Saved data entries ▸

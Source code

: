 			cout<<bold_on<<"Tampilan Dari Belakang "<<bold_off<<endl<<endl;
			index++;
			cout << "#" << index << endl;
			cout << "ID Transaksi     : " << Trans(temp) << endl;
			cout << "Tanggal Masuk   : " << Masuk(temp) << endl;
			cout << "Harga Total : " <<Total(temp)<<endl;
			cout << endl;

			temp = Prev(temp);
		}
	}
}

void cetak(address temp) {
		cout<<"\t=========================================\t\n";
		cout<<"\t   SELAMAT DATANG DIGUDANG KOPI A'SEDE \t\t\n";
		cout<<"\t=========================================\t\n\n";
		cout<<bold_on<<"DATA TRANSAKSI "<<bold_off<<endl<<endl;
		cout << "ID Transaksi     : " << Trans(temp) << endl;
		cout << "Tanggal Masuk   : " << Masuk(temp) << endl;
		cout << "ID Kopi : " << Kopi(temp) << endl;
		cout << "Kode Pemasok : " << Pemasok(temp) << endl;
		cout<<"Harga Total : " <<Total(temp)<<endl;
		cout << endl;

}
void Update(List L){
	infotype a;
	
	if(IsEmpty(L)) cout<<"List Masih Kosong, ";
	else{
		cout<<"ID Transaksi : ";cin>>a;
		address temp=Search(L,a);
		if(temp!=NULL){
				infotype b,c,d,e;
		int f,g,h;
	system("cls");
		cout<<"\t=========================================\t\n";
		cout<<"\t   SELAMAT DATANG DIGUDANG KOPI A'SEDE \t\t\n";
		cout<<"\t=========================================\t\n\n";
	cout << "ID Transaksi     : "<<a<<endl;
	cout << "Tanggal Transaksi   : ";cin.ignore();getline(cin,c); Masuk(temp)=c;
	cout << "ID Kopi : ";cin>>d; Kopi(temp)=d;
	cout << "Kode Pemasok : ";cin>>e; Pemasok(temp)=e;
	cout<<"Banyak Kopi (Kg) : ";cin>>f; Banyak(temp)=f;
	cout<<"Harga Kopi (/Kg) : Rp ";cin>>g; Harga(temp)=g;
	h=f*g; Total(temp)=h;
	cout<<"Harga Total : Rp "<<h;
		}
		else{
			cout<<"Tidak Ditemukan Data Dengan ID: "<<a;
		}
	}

WORK TO COMPLETE ▸
Tally the lines of the entries that carry the word "Masuk" and say only that number.

YOUR SOLUTION ▸
3